#### [Task to complete]
From the line containing "the location of an" down to the last line of the material below, copy each line exactly and leave out the rest.
■ ■ ■ ■ ■ ■ ■
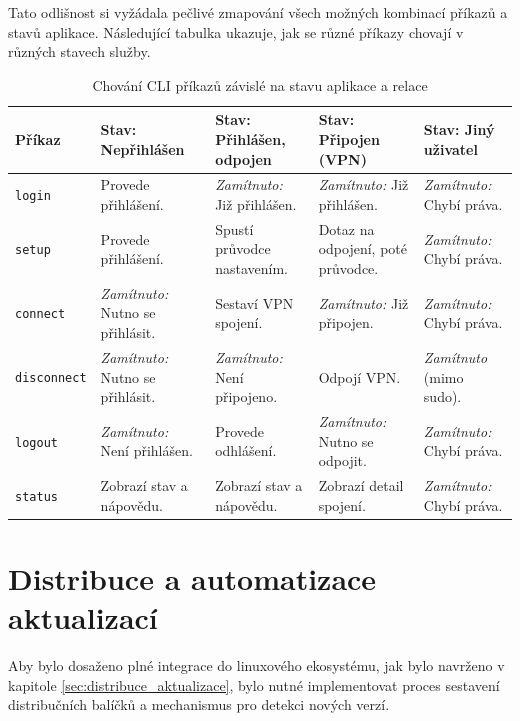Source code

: Tato odlišnost si vyžádala pečlivé zmapování všech možných kombinací příkazů a stavů aplikace. Následující tabulka ukazuje, jak se různé příkazy chovají v různých stavech služby.

\begin{table}[htbp]
    \centering
    \begin{tabular}{|p{}|p{}|p{}|p{}|p{}|}
        \hline
        \textbf{Příkaz} & \textbf{Stav: Nepřihlášen} & \textbf{Stav: Přihlášen, odpojen} & \textbf{Stav: Připojen (VPN)} & \textbf{Stav: Jiný uživatel} \\
        \hline
        \texttt{login} & Provede přihlášení. & \textit{Zamítnuto:} Již přihlášen. & \textit{Zamítnuto:} Již přihlášen. & \textit{Zamítnuto:} Chybí práva. \\
        \hline
        \texttt{setup} & Provede přihlášení. & Spustí průvodce nastavením. & Dotaz na odpojení, poté průvodce. & \textit{Zamítnuto:} Chybí práva. \\
        \hline
        \texttt{connect} & \textit{Zamítnuto:} Nutno se přihlásit. & Sestaví VPN spojení. & \textit{Zamítnuto:} Již připojen. & \textit{Zamítnuto:} Chybí práva. \\
        \hline
        \texttt{disconnect} & \textit{Zamítnuto:} Nutno se přihlásit. & \textit{Zamítnuto:} Není připojeno. & Odpojí VPN. & \textit{Zamítnuto} (mimo sudo). \\
        \hline
        \texttt{logout} & \textit{Zamítnuto:} Není přihlášen. & Provede odhlášení. & \textit{Zamítnuto:} Nutno se odpojit. & \textit{Zamítnuto:} Chybí práva. \\
        \hline
        \texttt{status} & Zobrazí stav a nápovědu. & Zobrazí stav a nápovědu. & Zobrazí detail spojení. & \textit{Zamítnuto:} Chybí práva. \\
        \hline
    \end{tabular}
    \caption{Chování CLI příkazů závislé na stavu aplikace a relace}
    \label{tab:cli_states}
\end{table}

\section{Distribuce a automatizace aktualizací}
\label{sec:impl_distribuce}

Aby bylo dosaženo plné integrace do linuxového ekosystému, jak bylo navrženo v kapitole \ref{sec:distribuce_aktualizace}, bylo nutné implementovat proces sestavení distribučních balíčků a mechanismus pro detekci nových verzí.

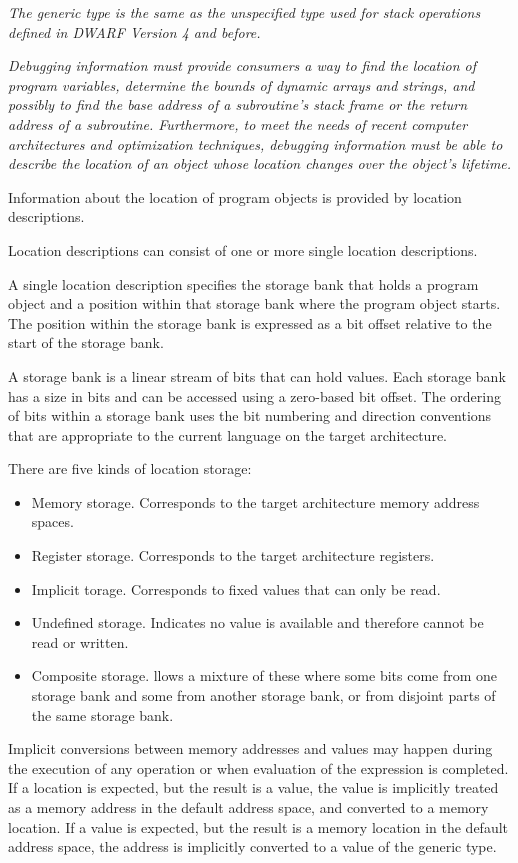 \textit{The generic type is the same as the unspecified type used for
stack operations defined in DWARF Version 4 and before.}

\textit{Debugging information must provide consumers a way to
find the location of program variables, determine the bounds of dynamic
arrays and strings, and possibly to find the base address of a
subroutine’s stack frame or the return address of a subroutine.
Furthermore, to meet the needs of recent computer architectures and
optimization techniques, debugging information must be able to describe
the location of an object whose location changes over the object’s
lifetime.}

Information about the location of program objects is provided by
location descriptions.

Location descriptions can consist of one or more single location
descriptions.

A single location description specifies the storage bank that holds
a program object and a position within that storage bank where the
program object starts. The position within the storage bank is
expressed as a bit offset relative to the start of the storage bank.
 
A storage bank is a linear stream of bits that can hold values. Each
storage bank has a size in bits and can be accessed using a
zero-based bit offset. The ordering of bits within a storage bank
uses the bit numbering and direction conventions that are appropriate to
the current language on the target architecture.

There are five kinds of location storage:

\begin{itemize}
\item Memory storage. Corresponds to the target architecture memory
address spaces.
\item Register storage. Corresponds to the target architecture
registers.
\item Implicit torage. Corresponds to fixed values that can only be
read.
\item Undefined storage. Indicates no value is available and therefore
cannot be read or written.
\item Composite storage. llows a mixture of these where some bits come
from one storage bank and some from another storage bank, or from
disjoint parts of the same storage bank.
\end{itemize}

Implicit conversions between memory addresses and values may happen
during the execution of any operation or when evaluation of the
expression is completed. If a location is expected, but the result is
a value, the value is implicitly treated as a memory address in the
default address space, and converted to a memory location. If a value
is expected, but the result is a memory location in the default
address space, the address is implicitly converted to a value of the
generic type.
■ ■ ■ ■ ■ ■ ■
#### [Answer box]
the location of an object whose location changes over the object’s
lifetime.}

Information about the location of program objects is provided by
location descriptions.

Location descriptions can consist of one or more single location
descriptions.

A single location description specifies the storage bank that holds
a program object and a position within that storage bank where the
program object starts. The position within the storage bank is
expressed as a bit offset relative to the start of the storage bank.
 
A storage bank is a linear stream of bits that can hold values. Each
storage bank has a size in bits and can be accessed using a
zero-based bit offset. The ordering of bits within a storage bank
uses the bit numbering and direction conventions that are appropriate to
the current language on the target architecture.

There are five kinds of location storage:

\begin{itemize}
\item Memory storage. Corresponds to the target architecture memory
address spaces.
\item Register storage. Corresponds to the target architecture
registers.
\item Implicit torage. Corresponds to fixed values that can only be
read.
\item Undefined storage. Indicates no value is available and therefore
cannot be read or written.
\item Composite storage. llows a mixture of these where some bits come
from one storage bank and some from another storage bank, or from
disjoint parts of the same storage bank.
\end{itemize}

Implicit conversions between memory addresses and values may happen
during the execution of any operation or when evaluation of the
expression is completed. If a location is expected, but the result is
a value, the value is implicitly treated as a memory address in the
default address space, and converted to a memory location. If a value
is expected, but the result is a memory location in the default
address space, the address is implicitly converted to a value of the
generic type.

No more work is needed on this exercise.